Source texts of formatted documents:
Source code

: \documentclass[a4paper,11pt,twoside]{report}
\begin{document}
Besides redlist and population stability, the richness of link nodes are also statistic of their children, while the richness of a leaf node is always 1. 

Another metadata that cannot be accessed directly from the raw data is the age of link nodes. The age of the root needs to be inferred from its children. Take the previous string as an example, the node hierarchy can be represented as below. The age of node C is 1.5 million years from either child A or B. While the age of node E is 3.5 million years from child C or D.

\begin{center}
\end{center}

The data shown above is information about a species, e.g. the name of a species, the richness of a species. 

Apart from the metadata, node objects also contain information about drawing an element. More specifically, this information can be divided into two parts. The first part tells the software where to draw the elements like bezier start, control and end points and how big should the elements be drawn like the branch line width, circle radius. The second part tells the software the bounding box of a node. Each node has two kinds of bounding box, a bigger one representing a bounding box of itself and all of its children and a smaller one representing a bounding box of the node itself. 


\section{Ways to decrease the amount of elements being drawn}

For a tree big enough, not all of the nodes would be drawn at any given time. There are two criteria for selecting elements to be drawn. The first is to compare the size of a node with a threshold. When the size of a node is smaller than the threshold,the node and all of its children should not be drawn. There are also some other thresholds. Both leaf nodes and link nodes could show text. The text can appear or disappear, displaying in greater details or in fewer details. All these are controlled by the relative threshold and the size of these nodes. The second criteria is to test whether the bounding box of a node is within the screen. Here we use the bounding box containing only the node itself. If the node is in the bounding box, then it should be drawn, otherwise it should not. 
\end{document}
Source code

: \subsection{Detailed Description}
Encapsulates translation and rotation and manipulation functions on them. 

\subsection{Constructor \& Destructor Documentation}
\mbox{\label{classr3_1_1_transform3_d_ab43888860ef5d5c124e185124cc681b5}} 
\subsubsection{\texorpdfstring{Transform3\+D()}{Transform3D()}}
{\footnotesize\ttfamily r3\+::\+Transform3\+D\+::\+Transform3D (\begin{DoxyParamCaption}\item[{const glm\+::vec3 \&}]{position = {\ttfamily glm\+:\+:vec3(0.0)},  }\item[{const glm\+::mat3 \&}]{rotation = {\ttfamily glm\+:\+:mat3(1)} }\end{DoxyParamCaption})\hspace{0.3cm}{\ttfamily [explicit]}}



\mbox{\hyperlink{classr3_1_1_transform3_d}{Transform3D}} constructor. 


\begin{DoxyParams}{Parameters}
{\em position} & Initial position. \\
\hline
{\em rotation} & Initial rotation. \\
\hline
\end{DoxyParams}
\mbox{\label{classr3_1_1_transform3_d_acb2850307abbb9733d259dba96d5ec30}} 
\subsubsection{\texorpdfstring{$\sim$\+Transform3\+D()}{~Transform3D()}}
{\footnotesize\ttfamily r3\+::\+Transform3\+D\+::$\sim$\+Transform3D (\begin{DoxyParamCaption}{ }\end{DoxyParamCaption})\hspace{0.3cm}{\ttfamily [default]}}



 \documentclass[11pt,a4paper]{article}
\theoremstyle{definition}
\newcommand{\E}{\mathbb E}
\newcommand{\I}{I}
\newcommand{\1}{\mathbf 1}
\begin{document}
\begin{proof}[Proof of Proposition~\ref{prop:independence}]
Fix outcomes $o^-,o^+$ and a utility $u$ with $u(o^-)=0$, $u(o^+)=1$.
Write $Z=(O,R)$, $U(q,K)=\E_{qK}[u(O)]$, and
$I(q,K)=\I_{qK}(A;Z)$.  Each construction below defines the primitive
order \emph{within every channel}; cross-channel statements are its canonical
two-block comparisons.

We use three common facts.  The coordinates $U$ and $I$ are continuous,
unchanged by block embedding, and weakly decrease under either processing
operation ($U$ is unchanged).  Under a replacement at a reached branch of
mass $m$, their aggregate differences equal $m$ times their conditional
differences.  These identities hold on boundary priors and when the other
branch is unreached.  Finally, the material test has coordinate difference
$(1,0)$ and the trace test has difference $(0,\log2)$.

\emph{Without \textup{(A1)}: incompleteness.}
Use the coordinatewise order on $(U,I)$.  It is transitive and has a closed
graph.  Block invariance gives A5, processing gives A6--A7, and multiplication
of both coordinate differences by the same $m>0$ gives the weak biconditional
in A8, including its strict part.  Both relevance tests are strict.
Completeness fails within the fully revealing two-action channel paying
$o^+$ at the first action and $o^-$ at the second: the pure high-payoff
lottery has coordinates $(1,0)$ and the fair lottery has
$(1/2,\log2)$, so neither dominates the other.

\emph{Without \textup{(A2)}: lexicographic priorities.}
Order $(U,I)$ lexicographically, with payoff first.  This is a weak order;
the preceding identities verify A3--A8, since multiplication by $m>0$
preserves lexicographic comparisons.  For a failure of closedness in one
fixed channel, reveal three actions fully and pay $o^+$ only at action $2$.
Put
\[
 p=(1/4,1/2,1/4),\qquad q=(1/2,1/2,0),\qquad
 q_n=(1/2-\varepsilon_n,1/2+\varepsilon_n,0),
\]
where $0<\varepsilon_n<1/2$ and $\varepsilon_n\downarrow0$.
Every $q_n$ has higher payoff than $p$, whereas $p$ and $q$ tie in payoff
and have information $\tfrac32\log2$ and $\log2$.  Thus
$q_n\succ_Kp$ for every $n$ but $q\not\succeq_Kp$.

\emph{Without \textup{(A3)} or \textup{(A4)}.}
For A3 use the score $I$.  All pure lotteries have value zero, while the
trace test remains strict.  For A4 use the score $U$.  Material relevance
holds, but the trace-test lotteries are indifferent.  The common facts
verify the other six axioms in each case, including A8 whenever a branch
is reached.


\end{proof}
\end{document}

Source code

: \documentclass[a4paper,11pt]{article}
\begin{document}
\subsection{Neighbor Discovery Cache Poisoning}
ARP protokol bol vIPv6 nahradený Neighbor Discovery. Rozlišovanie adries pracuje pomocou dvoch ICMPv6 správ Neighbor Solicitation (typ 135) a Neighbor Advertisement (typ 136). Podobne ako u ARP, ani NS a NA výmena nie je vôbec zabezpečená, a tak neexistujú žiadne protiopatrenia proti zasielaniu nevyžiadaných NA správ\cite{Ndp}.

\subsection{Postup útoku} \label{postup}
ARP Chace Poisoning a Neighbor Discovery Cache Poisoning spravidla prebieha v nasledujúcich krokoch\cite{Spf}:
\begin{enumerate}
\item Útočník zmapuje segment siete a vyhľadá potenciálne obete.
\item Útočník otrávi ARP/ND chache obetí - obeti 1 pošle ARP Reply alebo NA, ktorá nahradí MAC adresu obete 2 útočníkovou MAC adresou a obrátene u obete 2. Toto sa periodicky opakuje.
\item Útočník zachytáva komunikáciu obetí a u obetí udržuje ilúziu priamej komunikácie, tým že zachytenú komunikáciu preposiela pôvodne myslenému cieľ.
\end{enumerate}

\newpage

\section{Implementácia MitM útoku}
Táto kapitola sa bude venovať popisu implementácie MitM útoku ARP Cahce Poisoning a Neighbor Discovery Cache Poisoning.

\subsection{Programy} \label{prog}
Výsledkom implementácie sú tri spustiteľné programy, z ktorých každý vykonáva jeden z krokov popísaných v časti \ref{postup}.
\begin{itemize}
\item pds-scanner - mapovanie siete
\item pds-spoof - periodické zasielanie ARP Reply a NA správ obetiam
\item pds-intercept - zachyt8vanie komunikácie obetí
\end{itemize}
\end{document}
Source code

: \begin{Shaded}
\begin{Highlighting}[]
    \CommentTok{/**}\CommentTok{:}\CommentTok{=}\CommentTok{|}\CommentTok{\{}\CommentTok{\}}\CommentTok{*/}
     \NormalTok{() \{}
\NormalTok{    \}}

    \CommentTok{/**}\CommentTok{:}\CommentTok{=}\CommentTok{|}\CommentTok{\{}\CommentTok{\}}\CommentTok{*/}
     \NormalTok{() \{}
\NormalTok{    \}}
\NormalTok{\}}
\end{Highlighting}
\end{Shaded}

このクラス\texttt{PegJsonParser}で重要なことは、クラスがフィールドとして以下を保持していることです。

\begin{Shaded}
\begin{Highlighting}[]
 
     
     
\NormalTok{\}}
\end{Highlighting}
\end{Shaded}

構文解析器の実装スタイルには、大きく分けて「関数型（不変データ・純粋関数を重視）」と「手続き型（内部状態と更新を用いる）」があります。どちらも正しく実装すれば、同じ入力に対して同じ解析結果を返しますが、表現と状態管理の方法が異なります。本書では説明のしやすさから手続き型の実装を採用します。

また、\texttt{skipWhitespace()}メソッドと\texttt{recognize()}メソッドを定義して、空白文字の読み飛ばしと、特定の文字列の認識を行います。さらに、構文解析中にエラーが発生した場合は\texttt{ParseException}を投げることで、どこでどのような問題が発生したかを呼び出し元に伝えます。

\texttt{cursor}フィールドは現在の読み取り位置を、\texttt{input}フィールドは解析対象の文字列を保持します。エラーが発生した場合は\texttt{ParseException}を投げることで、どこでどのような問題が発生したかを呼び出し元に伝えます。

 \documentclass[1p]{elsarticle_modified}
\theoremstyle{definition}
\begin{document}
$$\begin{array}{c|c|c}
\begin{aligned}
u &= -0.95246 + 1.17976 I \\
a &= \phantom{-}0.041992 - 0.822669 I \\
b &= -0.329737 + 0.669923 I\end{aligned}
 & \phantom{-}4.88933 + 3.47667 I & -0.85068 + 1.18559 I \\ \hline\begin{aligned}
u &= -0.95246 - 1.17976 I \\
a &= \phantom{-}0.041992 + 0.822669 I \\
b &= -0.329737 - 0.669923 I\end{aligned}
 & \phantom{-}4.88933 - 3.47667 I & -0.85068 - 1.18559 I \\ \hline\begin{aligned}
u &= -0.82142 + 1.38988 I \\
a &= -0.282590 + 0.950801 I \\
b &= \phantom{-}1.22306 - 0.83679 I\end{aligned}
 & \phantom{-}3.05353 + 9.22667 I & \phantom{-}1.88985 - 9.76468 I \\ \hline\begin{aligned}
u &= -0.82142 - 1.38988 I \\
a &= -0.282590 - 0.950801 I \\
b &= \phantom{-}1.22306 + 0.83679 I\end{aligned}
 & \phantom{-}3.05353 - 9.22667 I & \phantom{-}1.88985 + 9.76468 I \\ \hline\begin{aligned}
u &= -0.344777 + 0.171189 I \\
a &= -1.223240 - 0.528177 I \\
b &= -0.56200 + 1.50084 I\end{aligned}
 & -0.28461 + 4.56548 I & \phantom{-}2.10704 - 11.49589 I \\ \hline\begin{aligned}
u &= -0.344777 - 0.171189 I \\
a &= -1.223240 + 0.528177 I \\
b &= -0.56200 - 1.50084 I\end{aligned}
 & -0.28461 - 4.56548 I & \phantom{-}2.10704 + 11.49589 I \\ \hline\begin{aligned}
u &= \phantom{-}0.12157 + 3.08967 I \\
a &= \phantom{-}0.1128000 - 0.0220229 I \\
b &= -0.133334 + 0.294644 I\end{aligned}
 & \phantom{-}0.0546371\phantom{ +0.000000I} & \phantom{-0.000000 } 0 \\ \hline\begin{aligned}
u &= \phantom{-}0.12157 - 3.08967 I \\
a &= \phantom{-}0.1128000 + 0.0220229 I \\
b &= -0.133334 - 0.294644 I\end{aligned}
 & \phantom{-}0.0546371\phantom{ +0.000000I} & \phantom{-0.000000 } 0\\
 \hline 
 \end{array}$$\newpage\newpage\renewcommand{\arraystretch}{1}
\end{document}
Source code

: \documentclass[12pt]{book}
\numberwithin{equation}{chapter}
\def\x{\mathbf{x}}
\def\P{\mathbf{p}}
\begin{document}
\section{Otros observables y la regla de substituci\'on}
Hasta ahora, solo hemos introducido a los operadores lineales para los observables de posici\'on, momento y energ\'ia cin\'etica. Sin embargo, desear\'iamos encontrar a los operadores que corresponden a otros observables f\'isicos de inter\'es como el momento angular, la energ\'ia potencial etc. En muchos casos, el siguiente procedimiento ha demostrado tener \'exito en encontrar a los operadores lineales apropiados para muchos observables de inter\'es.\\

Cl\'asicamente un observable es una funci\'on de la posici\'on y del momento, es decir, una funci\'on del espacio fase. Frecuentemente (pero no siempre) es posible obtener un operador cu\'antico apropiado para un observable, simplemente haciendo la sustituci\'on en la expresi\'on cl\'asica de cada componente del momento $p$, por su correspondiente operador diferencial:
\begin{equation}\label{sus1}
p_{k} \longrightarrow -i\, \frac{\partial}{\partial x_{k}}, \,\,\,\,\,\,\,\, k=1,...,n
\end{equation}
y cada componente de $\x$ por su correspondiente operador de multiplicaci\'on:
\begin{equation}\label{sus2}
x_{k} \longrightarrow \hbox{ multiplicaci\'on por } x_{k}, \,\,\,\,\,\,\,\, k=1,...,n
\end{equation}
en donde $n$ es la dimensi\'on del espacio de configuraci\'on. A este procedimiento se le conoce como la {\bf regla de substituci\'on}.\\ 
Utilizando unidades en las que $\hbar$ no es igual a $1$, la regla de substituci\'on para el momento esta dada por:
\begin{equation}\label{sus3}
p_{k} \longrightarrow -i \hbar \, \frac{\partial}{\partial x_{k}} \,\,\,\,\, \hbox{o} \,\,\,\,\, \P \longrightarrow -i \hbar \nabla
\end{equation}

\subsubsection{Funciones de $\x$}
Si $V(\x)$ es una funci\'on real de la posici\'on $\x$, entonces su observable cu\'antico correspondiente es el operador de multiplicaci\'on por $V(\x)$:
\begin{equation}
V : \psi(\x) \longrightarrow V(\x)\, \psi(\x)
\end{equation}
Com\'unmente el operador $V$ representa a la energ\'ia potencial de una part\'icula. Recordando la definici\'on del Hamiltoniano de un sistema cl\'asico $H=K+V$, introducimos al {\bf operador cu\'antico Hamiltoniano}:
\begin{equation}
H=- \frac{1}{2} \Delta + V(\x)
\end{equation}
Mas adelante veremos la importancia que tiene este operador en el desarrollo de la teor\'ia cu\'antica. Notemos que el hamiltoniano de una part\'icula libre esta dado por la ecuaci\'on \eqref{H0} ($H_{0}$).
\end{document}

▸ Description of the task
Return the entries exactly through the "Besides redlist and" line.

▸ Answer area
Source code

: \documentclass[a4paper,11pt,twoside]{report}
\begin{document}
Besides redlist and population stability, the richness of link nodes are also statistic of their children, while the richness of a leaf node is always 1. 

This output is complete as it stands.